If you have ever played Pokémon games or watched the legendary moment when Ash met Pikachu, you might also dream of catching a variety of these charming creatures. Pokémon can be captured using devices known as Pokéballs, and their skills can be developed and enhanced through combat with other Pokémon. But today, we are going to catch them using AWS Step Functions so they can live in Snowflake where they can help develop visualizations.

The Setup

To collect Pokémon data, PokiAPI v2 is used, which is designed in alignment with RESTful principles. This API is accessible over HTTPS and returns data in JSON format. When calling the Pokémon endpoint you get only the name and the URL (including the Pokémon ID) of all Pokémon. To get more detailed information about a specific Pokémon, you need the Pokémon ID as a resource identifier in the request.

This means you will need three functions:

  1. First, you will require a function to extract the Pokémon IDs.
  2. Following this, another function will be needed to store the data in an S3 bucket.
  3. Finally, you’ll need a function that copies this data into a Snowflake table to complete the process.

In our example, we are using AWS Lambda Functions.
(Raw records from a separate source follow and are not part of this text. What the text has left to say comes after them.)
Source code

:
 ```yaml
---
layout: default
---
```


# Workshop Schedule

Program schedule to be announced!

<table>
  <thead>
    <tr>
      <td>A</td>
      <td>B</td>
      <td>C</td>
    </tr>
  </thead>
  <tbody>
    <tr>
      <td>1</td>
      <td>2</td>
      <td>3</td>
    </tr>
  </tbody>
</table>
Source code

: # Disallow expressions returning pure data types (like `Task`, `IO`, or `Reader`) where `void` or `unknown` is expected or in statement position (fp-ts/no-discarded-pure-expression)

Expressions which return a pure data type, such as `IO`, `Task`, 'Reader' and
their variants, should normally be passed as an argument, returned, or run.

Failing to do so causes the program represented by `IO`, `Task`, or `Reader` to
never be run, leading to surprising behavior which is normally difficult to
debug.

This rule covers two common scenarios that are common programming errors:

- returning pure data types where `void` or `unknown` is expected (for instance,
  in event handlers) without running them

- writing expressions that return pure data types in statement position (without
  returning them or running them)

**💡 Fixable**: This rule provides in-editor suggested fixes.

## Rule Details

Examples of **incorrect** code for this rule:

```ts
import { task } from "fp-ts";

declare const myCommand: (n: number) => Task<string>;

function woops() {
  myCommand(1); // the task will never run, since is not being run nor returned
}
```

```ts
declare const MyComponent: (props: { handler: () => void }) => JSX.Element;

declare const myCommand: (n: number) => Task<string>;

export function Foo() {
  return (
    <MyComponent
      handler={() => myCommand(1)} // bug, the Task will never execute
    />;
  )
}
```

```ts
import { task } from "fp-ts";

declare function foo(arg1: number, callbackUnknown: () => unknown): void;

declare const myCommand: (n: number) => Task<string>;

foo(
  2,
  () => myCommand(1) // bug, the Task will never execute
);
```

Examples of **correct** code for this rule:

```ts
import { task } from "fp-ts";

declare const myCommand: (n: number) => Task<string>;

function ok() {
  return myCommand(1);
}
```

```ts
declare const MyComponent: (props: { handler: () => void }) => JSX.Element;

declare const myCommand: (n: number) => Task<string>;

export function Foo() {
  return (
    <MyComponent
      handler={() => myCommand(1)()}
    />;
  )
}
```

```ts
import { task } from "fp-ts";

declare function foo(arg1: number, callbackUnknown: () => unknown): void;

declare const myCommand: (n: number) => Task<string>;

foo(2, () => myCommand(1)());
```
Prior to utilizing these functions, they must be properly configured. This might involve extending the timeout duration (up to 15 minutes), increasing the memory allocation (up to 512 MB) and adding necessary layers for the usage of specific Python libraries (s3fs, pandas and snowflake.connector). For a detailed, step-by-step guide to adding these layers, please refer to this blog post.

1. Get Pokémon IDs

This function fetches all Pokémon URLs from the Pokémon endpoint then extracts and returns the Pokémon IDs as a JSON in a list, which will be required by the second function. It uses exponential backoff to handle rate limits or the temporary unavailability of the API. The Python code for this Lambda Function is shown below:

import pandas as pd
import requests
import time

def lambda_handler(event, context):
    
    url = f"https://pokeapi.co/api/v2/pokemon?limit=1281"
    # Make sure the response is equal 200
    while True:
        response = requests.get(url)
        if response.status_code == 200:
            pokemon_id_df = pd.DataFrame(response.json()["results"])[["url"]]   # Extract thr URLs
            pokemon_id_df["url"] = pokemon_id_df["url"].str.split("/").str[-2]  # Extract the Pokemon ID
            pokemon_id_df.rename(columns={"url": "pokemon_id"}, inplace=True)   # Rename the URL column
            list_of_dicts = pokemon_id_df.to_dict("records")                    # Transfer to a Dictionary
            break
        time.sleep(0.5)                                                         # Wait for some time before retrying
        
    return list_of_dicts

2. Store Pokémon into S3

This function retrieves specific Pokémon data based on the Pokémon ID and stores it in an S3 bucket. The Pokémon ID is passed through the event caused by the call of the ufnction. Like the previous function, it uses exponential backoff to handle rate limits or temporary unavailability of the API. This function needs the right permissions to write into an S3 Bucket. For detailed configuration, you can refer to this blog post.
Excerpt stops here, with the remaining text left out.